Records from a data collection
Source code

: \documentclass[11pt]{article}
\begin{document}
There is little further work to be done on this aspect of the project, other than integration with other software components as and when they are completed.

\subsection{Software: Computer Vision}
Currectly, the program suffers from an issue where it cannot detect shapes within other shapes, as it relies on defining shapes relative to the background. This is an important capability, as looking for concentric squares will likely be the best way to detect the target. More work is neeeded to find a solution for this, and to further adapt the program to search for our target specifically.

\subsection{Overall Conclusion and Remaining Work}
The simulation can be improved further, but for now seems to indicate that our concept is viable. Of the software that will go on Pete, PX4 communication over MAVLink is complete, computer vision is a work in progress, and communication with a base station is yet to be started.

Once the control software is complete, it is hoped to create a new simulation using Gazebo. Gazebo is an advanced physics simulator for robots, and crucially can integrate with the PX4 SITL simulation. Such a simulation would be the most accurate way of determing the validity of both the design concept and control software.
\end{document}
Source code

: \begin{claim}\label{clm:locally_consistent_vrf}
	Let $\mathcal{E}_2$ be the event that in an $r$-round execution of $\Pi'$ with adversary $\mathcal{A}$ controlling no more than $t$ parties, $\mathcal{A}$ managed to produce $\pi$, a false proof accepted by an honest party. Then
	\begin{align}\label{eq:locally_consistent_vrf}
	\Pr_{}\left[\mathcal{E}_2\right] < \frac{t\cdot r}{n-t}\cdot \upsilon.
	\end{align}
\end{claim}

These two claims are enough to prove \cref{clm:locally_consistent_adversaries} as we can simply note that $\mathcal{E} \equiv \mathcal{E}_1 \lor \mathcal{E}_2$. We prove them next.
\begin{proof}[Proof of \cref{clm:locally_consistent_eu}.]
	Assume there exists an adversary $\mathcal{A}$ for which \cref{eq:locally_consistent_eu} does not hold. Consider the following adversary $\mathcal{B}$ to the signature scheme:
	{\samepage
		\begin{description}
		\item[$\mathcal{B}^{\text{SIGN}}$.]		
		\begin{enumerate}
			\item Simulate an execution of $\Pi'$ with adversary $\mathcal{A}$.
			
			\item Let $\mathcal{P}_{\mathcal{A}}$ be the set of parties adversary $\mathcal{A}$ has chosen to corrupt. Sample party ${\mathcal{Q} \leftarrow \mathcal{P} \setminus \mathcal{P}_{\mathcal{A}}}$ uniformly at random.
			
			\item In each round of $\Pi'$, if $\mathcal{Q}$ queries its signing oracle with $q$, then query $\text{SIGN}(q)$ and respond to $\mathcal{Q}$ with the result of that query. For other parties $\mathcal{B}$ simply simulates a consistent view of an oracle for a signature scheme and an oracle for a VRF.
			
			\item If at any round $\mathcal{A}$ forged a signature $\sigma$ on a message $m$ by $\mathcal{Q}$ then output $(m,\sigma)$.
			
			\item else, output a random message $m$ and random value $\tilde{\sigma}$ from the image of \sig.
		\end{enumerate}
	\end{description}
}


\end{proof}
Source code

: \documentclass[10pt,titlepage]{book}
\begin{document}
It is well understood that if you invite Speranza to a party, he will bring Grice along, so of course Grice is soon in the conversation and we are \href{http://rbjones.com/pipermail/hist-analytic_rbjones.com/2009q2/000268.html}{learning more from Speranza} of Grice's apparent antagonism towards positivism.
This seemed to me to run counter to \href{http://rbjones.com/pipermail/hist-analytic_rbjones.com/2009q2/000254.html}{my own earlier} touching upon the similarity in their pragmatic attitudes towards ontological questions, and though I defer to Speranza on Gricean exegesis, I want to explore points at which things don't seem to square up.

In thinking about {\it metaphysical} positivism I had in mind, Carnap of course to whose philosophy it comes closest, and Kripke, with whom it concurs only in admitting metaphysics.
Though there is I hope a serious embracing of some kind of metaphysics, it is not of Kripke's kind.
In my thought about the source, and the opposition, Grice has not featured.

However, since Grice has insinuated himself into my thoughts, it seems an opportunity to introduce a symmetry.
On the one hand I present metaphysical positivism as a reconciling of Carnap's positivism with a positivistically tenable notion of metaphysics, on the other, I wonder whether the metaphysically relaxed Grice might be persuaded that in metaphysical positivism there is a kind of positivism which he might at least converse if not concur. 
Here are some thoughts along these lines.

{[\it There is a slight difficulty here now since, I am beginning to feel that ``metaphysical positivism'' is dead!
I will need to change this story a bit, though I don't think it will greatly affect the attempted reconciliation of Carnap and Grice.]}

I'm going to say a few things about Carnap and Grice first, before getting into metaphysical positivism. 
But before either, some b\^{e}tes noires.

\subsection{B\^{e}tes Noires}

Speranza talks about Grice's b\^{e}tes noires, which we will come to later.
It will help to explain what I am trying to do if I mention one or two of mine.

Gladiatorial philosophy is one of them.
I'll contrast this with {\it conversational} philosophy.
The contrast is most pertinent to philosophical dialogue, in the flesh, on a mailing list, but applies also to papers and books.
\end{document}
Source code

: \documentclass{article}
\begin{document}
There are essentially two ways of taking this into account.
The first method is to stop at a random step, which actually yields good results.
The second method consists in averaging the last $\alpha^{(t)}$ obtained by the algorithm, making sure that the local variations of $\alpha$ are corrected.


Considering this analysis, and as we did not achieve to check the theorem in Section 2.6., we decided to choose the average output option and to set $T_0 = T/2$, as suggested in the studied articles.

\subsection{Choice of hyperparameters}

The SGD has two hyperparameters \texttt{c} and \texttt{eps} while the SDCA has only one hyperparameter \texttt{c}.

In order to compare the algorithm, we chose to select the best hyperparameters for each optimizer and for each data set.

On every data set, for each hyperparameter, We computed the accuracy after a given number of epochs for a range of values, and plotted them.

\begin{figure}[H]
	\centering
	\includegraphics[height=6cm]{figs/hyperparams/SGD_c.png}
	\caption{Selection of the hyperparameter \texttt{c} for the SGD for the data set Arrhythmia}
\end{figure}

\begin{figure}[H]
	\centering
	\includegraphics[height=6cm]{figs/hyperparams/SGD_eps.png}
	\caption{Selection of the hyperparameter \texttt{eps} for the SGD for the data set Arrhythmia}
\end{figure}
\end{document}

• _WORK REQUEST_
The reply should restate the records above in full, character for character.

• _SOLUTION FOR THIS TASK_
Source code

: \documentclass[11pt]{article}
\begin{document}
There is little further work to be done on this aspect of the project, other than integration with other software components as and when they are completed.

\subsection{Software: Computer Vision}
Currectly, the program suffers from an issue where it cannot detect shapes within other shapes, as it relies on defining shapes relative to the background. This is an important capability, as looking for concentric squares will likely be the best way to detect the target. More work is neeeded to find a solution for this, and to further adapt the program to search for our target specifically.

\subsection{Overall Conclusion and Remaining Work}
The simulation can be improved further, but for now seems to indicate that our concept is viable. Of the software that will go on Pete, PX4 communication over MAVLink is complete, computer vision is a work in progress, and communication with a base station is yet to be started.

Once the control software is complete, it is hoped to create a new simulation using Gazebo. Gazebo is an advanced physics simulator for robots, and crucially can integrate with the PX4 SITL simulation. Such a simulation would be the most accurate way of determing the validity of both the design concept and control software.
\end{document}
Source code

: \begin{claim}\label{clm:locally_consistent_vrf}
	Let $\mathcal{E}_2$ be the event that in an $r$-round execution of $\Pi'$ with adversary $\mathcal{A}$ controlling no more than $t$ parties, $\mathcal{A}$ managed to produce $\pi$, a false proof accepted by an honest party. Then
	\begin{align}\label{eq:locally_consistent_vrf}
	\Pr_{}\left[\mathcal{E}_2\right] < \frac{t\cdot r}{n-t}\cdot \upsilon.
	\end{align}
\end{claim}

These two claims are enough to prove \cref{clm:locally_consistent_adversaries} as we can simply note that $\mathcal{E} \equiv \mathcal{E}_1 \lor \mathcal{E}_2$. We prove them next.
\begin{proof}[Proof of \cref{clm:locally_consistent_eu}.]
	Assume there exists an adversary $\mathcal{A}$ for which \cref{eq:locally_consistent_eu} does not hold. Consider the following adversary $\mathcal{B}$ to the signature scheme:
	{\samepage
		\begin{description}
		\item[$\mathcal{B}^{\text{SIGN}}$.]		
		\begin{enumerate}
			\item Simulate an execution of $\Pi'$ with adversary $\mathcal{A}$.
			
			\item Let $\mathcal{P}_{\mathcal{A}}$ be the set of parties adversary $\mathcal{A}$ has chosen to corrupt. Sample party ${\mathcal{Q} \leftarrow \mathcal{P} \setminus \mathcal{P}_{\mathcal{A}}}$ uniformly at random.
			
			\item In each round of $\Pi'$, if $\mathcal{Q}$ queries its signing oracle with $q$, then query $\text{SIGN}(q)$ and respond to $\mathcal{Q}$ with the result of that query. For other parties $\mathcal{B}$ simply simulates a consistent view of an oracle for a signature scheme and an oracle for a VRF.
			
			\item If at any round $\mathcal{A}$ forged a signature $\sigma$ on a message $m$ by $\mathcal{Q}$ then output $(m,\sigma)$.
			
			\item else, output a random message $m$ and random value $\tilde{\sigma}$ from the image of \sig.
		\end{enumerate}
	\end{description}
}


\end{proof}
Source code

: \documentclass[10pt,titlepage]{book}
\begin{document}
It is well understood that if you invite Speranza to a party, he will bring Grice along, so of course Grice is soon in the conversation and we are \href{http://rbjones.com/pipermail/hist-analytic_rbjones.com/2009q2/000268.html}{learning more from Speranza} of Grice's apparent antagonism towards positivism.
This seemed to me to run counter to \href{http://rbjones.com/pipermail/hist-analytic_rbjones.com/2009q2/000254.html}{my own earlier} touching upon the similarity in their pragmatic attitudes towards ontological questions, and though I defer to Speranza on Gricean exegesis, I want to explore points at which things don't seem to square up.

In thinking about {\it metaphysical} positivism I had in mind, Carnap of course to whose philosophy it comes closest, and Kripke, with whom it concurs only in admitting metaphysics.
Though there is I hope a serious embracing of some kind of metaphysics, it is not of Kripke's kind.
In my thought about the source, and the opposition, Grice has not featured.

However, since Grice has insinuated himself into my thoughts, it seems an opportunity to introduce a symmetry.
On the one hand I present metaphysical positivism as a reconciling of Carnap's positivism with a positivistically tenable notion of metaphysics, on the other, I wonder whether the metaphysically relaxed Grice might be persuaded that in metaphysical positivism there is a kind of positivism which he might at least converse if not concur. 
Here are some thoughts along these lines.

{[\it There is a slight difficulty here now since, I am beginning to feel that ``metaphysical positivism'' is dead!
I will need to change this story a bit, though I don't think it will greatly affect the attempted reconciliation of Carnap and Grice.]}

I'm going to say a few things about Carnap and Grice first, before getting into metaphysical positivism. 
But before either, some b\^{e}tes noires.

\subsection{B\^{e}tes Noires}

Speranza talks about Grice's b\^{e}tes noires, which we will come to later.
It will help to explain what I am trying to do if I mention one or two of mine.

Gladiatorial philosophy is one of them.
I'll contrast this with {\it conversational} philosophy.
The contrast is most pertinent to philosophical dialogue, in the flesh, on a mailing list, but applies also to papers and books.
\end{document}
Source code

: \documentclass{article}
\begin{document}
There are essentially two ways of taking this into account.
The first method is to stop at a random step, which actually yields good results.
The second method consists in averaging the last $\alpha^{(t)}$ obtained by the algorithm, making sure that the local variations of $\alpha$ are corrected.


Considering this analysis, and as we did not achieve to check the theorem in Section 2.6., we decided to choose the average output option and to set $T_0 = T/2$, as suggested in the studied articles.

\subsection{Choice of hyperparameters}

The SGD has two hyperparameters \texttt{c} and \texttt{eps} while the SDCA has only one hyperparameter \texttt{c}.

In order to compare the algorithm, we chose to select the best hyperparameters for each optimizer and for each data set.

On every data set, for each hyperparameter, We computed the accuracy after a given number of epochs for a range of values, and plotted them.

\begin{figure}[H]
	\centering
	\includegraphics[height=6cm]{figs/hyperparams/SGD_c.png}
	\caption{Selection of the hyperparameter \texttt{c} for the SGD for the data set Arrhythmia}
\end{figure}

\begin{figure}[H]
	\centering
	\includegraphics[height=6cm]{figs/hyperparams/SGD_eps.png}
	\caption{Selection of the hyperparameter \texttt{eps} for the SGD for the data set Arrhythmia}
\end{figure}
\end{document}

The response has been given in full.